(TASK GOAL): The job is to find each line of the records below that includes the word "people" and copy it.
SUPPLIED MATERIAL below:
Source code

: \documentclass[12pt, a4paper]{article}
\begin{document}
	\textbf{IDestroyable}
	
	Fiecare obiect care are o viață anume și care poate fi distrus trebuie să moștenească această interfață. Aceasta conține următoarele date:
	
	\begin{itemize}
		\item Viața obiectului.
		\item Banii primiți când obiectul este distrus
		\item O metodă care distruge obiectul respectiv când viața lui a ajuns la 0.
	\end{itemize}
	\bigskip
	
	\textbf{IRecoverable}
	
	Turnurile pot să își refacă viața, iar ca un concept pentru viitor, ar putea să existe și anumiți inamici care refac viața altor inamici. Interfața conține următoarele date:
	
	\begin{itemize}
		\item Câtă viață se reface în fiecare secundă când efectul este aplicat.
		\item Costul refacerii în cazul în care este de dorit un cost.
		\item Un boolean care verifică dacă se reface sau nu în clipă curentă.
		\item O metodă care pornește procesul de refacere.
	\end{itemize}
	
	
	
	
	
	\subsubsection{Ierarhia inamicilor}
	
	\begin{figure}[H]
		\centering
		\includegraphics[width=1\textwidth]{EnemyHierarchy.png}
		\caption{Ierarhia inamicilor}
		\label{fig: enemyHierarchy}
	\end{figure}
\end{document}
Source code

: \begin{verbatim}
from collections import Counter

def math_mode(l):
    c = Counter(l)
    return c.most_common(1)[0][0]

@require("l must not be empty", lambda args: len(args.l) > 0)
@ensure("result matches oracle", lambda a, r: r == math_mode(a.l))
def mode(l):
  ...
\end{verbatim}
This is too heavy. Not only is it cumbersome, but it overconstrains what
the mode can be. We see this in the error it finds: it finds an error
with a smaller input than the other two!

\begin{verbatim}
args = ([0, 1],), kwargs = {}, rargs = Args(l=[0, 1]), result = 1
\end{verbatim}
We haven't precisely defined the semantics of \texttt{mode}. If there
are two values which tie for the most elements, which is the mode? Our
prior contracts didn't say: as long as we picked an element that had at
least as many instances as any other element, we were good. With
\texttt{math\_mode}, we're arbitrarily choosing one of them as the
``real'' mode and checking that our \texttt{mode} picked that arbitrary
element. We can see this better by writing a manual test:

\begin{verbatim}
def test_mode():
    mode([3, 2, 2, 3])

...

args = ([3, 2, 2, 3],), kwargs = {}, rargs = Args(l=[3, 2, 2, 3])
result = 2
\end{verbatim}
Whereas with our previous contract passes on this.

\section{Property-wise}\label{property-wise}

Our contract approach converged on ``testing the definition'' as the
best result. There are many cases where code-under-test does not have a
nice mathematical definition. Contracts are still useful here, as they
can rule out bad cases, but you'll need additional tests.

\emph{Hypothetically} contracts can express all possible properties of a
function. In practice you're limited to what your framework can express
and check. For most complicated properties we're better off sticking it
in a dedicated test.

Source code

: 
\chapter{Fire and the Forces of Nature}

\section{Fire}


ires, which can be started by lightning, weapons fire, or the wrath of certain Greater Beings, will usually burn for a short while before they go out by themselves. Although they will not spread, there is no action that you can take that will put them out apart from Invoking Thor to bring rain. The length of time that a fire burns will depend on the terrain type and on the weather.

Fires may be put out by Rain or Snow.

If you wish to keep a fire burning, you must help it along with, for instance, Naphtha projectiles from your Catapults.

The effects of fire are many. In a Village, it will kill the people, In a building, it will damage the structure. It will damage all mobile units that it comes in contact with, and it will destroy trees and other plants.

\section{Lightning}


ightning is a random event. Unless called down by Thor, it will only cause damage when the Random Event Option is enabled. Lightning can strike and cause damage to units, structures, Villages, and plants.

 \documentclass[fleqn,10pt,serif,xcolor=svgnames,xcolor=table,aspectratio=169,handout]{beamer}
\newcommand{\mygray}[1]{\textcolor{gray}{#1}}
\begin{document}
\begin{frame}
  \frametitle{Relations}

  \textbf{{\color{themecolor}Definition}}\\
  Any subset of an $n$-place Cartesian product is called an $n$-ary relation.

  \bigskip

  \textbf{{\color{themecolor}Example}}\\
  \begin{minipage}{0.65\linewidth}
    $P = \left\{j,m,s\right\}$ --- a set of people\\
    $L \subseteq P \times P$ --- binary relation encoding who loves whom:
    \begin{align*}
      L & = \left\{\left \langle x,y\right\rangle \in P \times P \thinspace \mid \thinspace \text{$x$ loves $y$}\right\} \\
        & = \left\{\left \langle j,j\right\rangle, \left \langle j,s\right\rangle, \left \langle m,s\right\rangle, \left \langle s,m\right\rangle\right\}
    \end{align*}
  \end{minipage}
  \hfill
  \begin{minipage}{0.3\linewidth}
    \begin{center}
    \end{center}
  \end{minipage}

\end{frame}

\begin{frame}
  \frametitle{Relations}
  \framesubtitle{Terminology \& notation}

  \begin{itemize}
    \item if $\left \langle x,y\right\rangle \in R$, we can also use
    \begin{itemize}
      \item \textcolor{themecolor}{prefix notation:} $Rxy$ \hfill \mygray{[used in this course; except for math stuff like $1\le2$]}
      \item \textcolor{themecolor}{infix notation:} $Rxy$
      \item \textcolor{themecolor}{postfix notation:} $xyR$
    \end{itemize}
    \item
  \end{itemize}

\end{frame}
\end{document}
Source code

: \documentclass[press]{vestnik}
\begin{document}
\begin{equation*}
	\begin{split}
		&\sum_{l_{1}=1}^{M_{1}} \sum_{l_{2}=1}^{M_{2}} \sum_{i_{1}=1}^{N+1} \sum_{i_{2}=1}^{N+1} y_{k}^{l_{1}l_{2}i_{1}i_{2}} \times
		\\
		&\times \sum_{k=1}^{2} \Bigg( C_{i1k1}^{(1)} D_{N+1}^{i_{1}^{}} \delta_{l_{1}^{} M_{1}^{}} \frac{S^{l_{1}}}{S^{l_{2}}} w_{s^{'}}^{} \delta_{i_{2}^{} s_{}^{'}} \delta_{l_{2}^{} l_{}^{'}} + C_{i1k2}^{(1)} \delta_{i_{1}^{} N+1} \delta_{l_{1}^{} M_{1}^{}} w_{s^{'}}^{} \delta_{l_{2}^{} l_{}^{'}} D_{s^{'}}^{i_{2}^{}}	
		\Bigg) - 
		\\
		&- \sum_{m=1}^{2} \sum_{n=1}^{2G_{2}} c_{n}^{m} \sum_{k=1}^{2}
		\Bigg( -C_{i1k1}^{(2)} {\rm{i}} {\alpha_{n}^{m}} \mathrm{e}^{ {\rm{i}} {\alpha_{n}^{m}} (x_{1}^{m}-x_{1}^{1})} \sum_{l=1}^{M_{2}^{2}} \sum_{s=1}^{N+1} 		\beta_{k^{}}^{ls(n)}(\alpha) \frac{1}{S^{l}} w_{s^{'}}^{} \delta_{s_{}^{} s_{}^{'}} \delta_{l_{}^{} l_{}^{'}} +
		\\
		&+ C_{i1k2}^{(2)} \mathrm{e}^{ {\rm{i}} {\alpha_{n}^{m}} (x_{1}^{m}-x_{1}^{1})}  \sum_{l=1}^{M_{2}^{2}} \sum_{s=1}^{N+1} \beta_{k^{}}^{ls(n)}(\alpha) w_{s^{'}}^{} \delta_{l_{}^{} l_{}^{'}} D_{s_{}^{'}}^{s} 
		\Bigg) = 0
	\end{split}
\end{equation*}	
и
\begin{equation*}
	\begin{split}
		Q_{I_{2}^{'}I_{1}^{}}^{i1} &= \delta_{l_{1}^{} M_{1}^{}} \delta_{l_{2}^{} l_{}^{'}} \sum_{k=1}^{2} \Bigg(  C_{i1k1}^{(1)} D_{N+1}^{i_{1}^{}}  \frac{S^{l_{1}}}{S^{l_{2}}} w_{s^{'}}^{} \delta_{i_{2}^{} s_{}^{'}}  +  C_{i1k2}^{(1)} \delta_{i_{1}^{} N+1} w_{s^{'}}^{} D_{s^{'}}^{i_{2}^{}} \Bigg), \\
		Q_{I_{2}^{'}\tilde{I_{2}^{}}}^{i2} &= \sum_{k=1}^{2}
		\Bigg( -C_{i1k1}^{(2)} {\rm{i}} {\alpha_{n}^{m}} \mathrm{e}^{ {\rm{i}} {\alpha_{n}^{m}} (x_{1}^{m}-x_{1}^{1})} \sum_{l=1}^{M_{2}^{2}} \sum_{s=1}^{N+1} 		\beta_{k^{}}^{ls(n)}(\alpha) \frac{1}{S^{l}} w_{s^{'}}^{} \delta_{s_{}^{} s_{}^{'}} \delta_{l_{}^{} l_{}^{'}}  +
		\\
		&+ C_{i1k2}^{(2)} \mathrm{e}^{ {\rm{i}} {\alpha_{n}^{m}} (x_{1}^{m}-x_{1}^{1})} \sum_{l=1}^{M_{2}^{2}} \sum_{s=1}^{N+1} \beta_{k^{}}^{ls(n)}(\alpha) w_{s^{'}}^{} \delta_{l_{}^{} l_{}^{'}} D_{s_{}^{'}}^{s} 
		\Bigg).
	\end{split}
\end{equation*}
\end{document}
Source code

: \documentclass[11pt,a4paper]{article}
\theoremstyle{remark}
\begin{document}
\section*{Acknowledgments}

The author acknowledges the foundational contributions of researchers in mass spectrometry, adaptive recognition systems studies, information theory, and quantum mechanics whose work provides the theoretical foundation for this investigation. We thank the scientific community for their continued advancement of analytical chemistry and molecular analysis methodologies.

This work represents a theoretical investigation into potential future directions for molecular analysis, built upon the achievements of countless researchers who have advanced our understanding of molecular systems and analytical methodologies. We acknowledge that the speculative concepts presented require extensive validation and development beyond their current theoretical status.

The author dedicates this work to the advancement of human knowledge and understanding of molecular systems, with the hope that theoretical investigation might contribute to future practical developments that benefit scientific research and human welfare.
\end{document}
End of SUPPLIED MATERIAL.
(WRITTEN RESPONSE):
The effects of fire are many. In a Village, it will kill the people, In a building, it will damage the structure. It will damage all mobile units that it comes in contact with, and it will destroy trees and other plants.
    $P = \left\{j,m,s\right\}$ --- a set of people\\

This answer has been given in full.